(Provided records)

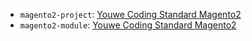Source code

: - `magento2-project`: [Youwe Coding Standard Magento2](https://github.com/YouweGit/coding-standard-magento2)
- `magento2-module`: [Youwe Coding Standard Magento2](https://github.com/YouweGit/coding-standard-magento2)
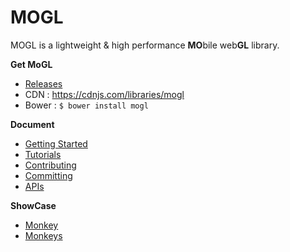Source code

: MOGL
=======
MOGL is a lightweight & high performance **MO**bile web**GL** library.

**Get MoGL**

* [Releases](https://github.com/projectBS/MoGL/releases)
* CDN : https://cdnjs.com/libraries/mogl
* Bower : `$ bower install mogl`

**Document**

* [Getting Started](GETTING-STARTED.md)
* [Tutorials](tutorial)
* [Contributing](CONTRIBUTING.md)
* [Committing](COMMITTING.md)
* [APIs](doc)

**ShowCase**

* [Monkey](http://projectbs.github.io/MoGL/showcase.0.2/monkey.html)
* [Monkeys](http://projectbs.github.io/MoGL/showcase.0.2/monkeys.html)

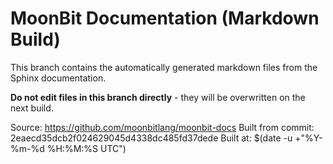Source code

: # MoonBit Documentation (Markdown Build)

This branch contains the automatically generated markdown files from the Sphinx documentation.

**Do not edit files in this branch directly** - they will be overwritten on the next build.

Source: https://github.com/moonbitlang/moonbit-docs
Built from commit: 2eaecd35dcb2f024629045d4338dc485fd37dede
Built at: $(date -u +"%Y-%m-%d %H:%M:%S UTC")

(End Provided records)

● What the task asks:
Find the lines above that hold "branch", then copy each of them.

● Exercise output:
This branch contains the automatically generated markdown files from the Sphinx documentation.
**Do not edit files in this branch directly** - they will be overwritten on the next build.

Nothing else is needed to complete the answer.